Gillan is a natural as Sam, combining the memorable personality she exhibited in her self-directed performance in The Party’s Just Beginning with the signature wit she exuded as Nebula in her Marvel Cinematic Universe appearances. Headey delivers a considerably softer turn than her well-known Game of Thrones empress, and she and Gillan have great chemistry. Coleman, who has already at twelve years old demonstrated tremendous range across genres, is a delight, and her comic timing should not be underappreciated.

Gunpowder Milkshake
Gunpowder Milkshake. Michelle Yeoh as Florence, Angela Bassett as Anna May, Carla Gugino as Madeleine, Karen Gillan as Sam in Gunpowder Milkshake. Cr. Reiner Bajo/© 2021 STUDIOCANAL SAS, ALL RIGHTS RESERVED

A particular pleasure in this film comes from seeing Gugino, Bassett, and Yeoh cast in parts that are entirely perfect for them. All three have all recently starred in major TV series that enable them some degree of action-adjacent material, and they’re evidently having a blast here as weapons dealers keeping up their library front. Their dialogue and banter is rewarding enough, but when they get to take part in the action, this film gets even more fun.

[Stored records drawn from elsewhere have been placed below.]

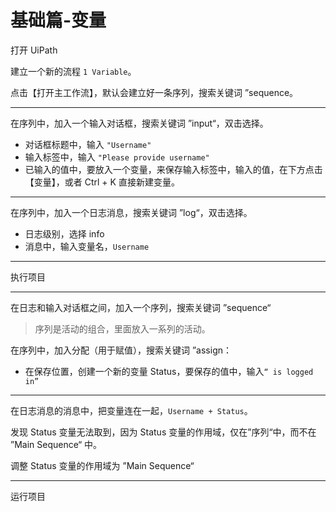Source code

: # 基础篇-变量

打开 UiPath

建立一个新的流程 `1 Variable`。

点击【打开主工作流】，默认会建立好一条序列，搜索关键词 ”sequence。

---

在序列中，加入一个输入对话框，搜索关键词 ”input“，双击选择。

- 对话框标题中，输入 `"Username"`
- 输入标签中，输入 `"Please provide username"`
- 已输入的值中，要放入一个变量，来保存输入标签中，输入的值，在下方点击【变量】，或者 Ctrl + K 直接新建变量。

---

在序列中，加入一个日志消息，搜索关键词 ”log“，双击选择。

- 日志级别，选择 info
- 消息中，输入变量名，`Username`

---

执行项目

---

在日志和输入对话框之间，加入一个序列，搜索关键词 ”sequence“

> 序列是活动的组合，里面放入一系列的活动。

在序列中，加入分配（用于赋值），搜索关键词 ”assign：

- 在保存位置，创建一个新的变量 Status，要保存的值中，输入`“ is logged in”`

---

在日志消息的消息中，把变量连在一起，`Username + Status`。

发现 Status 变量无法取到，因为 Status 变量的作用域，仅在”序列“中，而不在 ”Main Sequence“ 中。

调整 Status 变量的作用域为 ”Main Sequence“

---

运行项目
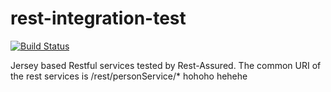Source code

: # rest-integration-test
[![Build Status](https://travis-ci.org/kaanaktas/rest-integration-test.svg?branch=master)](https://travis-ci.org/kaanaktas/rest-integration-test)

Jersey based Restful services tested by Rest-Assured.
The common URI of the rest services is /rest/personService/*
hohoho
hehehe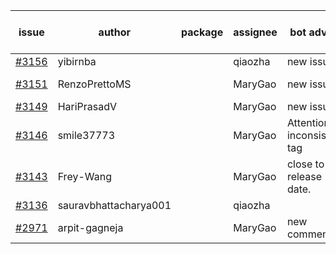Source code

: | issue | author | package | assignee | bot advice | created date of issue | target release date | date from target |
| ------ | ------ | ------ | ------ | ------ | ------ | ------ | :-----: |
| [#3156](https://github.com/Azure/sdk-release-request/issues/3156) | yibirnba |  | qiaozha | new issue. | 09-11 | 09-26 |  |
| [#3151](https://github.com/Azure/sdk-release-request/issues/3151) | RenzoPrettoMS |  | MaryGao | new issue. | 09-08 | fail to get. |  |
| [#3149](https://github.com/Azure/sdk-release-request/issues/3149) | HariPrasadV |  | MaryGao | new issue. | 09-07 | 10-11 |  |
| [#3146](https://github.com/Azure/sdk-release-request/issues/3146) | smile37773 |  | MaryGao | Attention to inconsistent tag | 09-07 | 09-19 |  |
| [#3143](https://github.com/Azure/sdk-release-request/issues/3143) | Frey-Wang |  | MaryGao | close to release date.  | 09-06 | 09-12 | 0 |
| [#3136](https://github.com/Azure/sdk-release-request/issues/3136) | sauravbhattacharya001 |  | qiaozha |  | 09-02 | 10-17 |  |
| [#2971](https://github.com/Azure/sdk-release-request/issues/2971) | arpit-gagneja |  | MaryGao | new comment. | 07-04 | 09-30 |  |

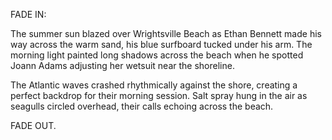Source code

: FADE IN:

The summer sun blazed over Wrightsville Beach as Ethan Bennett made his way across the warm sand, his blue surfboard tucked under his arm. The morning light painted long shadows across the beach when he spotted Joann Adams adjusting her wetsuit near the shoreline.

The Atlantic waves crashed rhythmically against the shore, creating a perfect backdrop for their morning session. Salt spray hung in the air as seagulls circled overhead, their calls echoing across the beach.

FADE OUT.
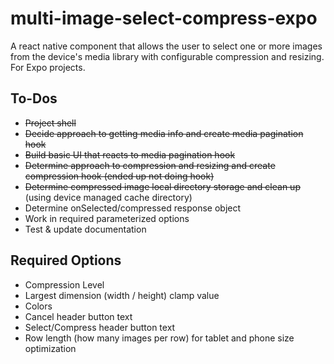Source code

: # multi-image-select-compress-expo

A react native component that allows the user to select one or more images from the device's media library with configurable compression and resizing. For Expo projects.

## To-Dos

- ~~Project shell~~
- ~~Decide approach to getting media info and create media pagination hook~~
- ~~Build basic UI that reacts to media pagination hook~~
- ~~Determine approach to compression and resizing and create compression hook (ended up not doing hook)~~
- ~~Determine compressed image local directory storage and clean up~~ (using device managed cache directory)
- Determine onSelected/compressed response object
- Work in required parameterized options
- Test & update documentation

## Required Options

- Compression Level
- Largest dimension (width / height) clamp value
- Colors
- Cancel header button text
- Select/Compress header button text
- Row length (how many images per row) for tablet and phone size optimization
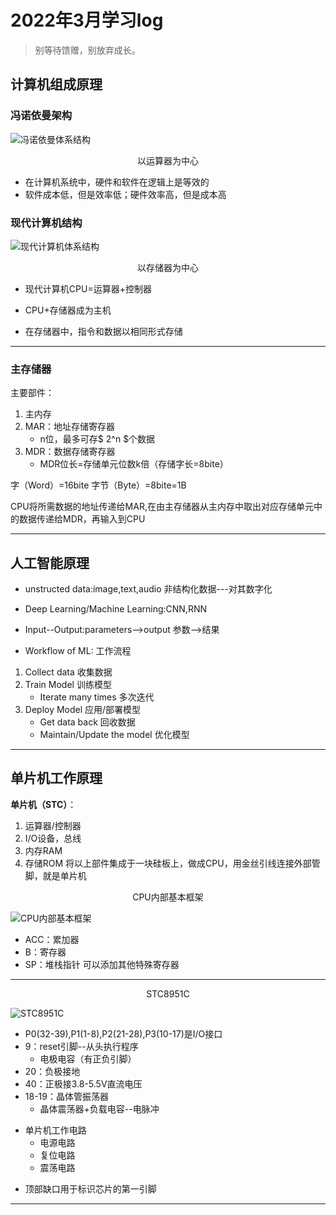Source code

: # 2022年3月学习log

> 别等待馈赠，别放弃成长。

## 计算机组成原理

### 冯诺依曼架构

![冯诺依曼体系结构](https://gitee.com/chenxutian/markdown-pages/raw/8b464a381e9addca63378bb5cd8e7609c5481b74/%E5%9B%BE%E7%89%87/STC8951%E8%8A%AF%E7%89%87.png)

<center>以运算器为中心</center>

- 在计算机系统中，硬件和软件在逻辑上是等效的
- 软件成本低，但是效率低；硬件效率高，但是成本高

### 现代计算机结构

![现代计算机体系结构](https://gitee.com/chenxutian/markdown-pages/raw/8b464a381e9addca63378bb5cd8e7609c5481b74/%E5%9B%BE%E7%89%87/%E7%8E%B0%E4%BB%A3%E8%AE%A1%E7%AE%97%E6%9C%BA%E4%BD%93%E7%B3%BB%E7%BB%93%E6%9E%84.jfif)

<center>以存储器为中心</center>

- 现代计算机CPU=运算器+控制器
* CPU+存储器成为主机
- 在存储器中，指令和数据以相同形式存储

---
### 主存储器

主要部件：
1. 主内存
2. MAR：地址存储寄存器
     - n位，最多可存$  2^n $个数据
3. MDR：数据存储寄存器
   - MDR位长=存储单元位数k倍（存储字长=8bite）

字（Word）=16bite
字节（Byte）=8bite=1B

CPU将所需数据的地址传递给MAR,在由主存储器从主内存中取出对应存储单元中的数据传递给MDR，再输入到CPU

---

## 人工智能原理

- unstructed data:image,text,audio
  非结构化数据---对其数字化
- Deep Learning/Machine Learning:CNN,RNN
- Input--Output:parameters-->output
  参数-->结果

- Workflow of ML:
  工作流程
1. Collect data 收集数据
2. Train Model 训练模型
    - Iterate many times 多次迭代
3. Deploy Model 应用/部署模型
    - Get data back 回收数据
    - Maintain/Update the model 优化模型

---

## 单片机工作原理

**单片机（STC）**：
1. 运算器/控制器
2. I/O设备，总线
3. 内存RAM
4. 存储ROM
   将以上部件集成于一块硅板上，做成CPU，用金丝引线连接外部管脚，就是单片机

<center>CPU内部基本框架</center>

![CPU内部基本框架](https://gitee.com/chenxutian/markdown-pages/raw/8b464a381e9addca63378bb5cd8e7609c5481b74/%E5%9B%BE%E7%89%87/CPU%E5%86%85%E9%83%A8%E5%9F%BA%E6%9C%AC%E6%A1%86%E6%9E%B6.png)

- ACC：累加器
- B：寄存器
- SP：堆栈指针
  可以添加其他特殊寄存器

---
 
<center>STC8951C</center>

![STC8951C](https://gitee.com/chenxutian/markdown-pages/raw/8b464a381e9addca63378bb5cd8e7609c5481b74/%E5%9B%BE%E7%89%87/STC8951%E8%8A%AF%E7%89%87.png)

- P0(32-39),P1(1-8),P2(21-28),P3(10-17)是I/O接口
- 9：reset引脚--从头执行程序
  - 电极电容（有正负引脚） 
- 20：负极接地
- 40：正极接3.8-5.5V直流电压
- 18-19：晶体管振荡器
  - 晶体震荡器+负载电容--电脉冲 

* 单片机工作电路
  - 电源电路
  - 复位电路
  - 震荡电路
- 顶部缺口用于标识芯片的第一引脚
  
---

Like another recent battle-heavy blockbuster, F9: The Fast Saga, this film doesn’t stop to ponder what doesn’t make sense about its plot setups and instead doubles down on them. When Sam is injected with a toxin that renders her hands unusable, she simply has someone else tape weapons to her hands, and that particular bit of paralysis doesn’t prevent her from doing backflips. Stopping to process the logic would be unproductive, and this film smartly goes all out and delivers a fantastically enjoyable and entirely immersive experience.

Grade: B+

Gunpowder Milkshake is now playing in select theaters and streaming on Netflix.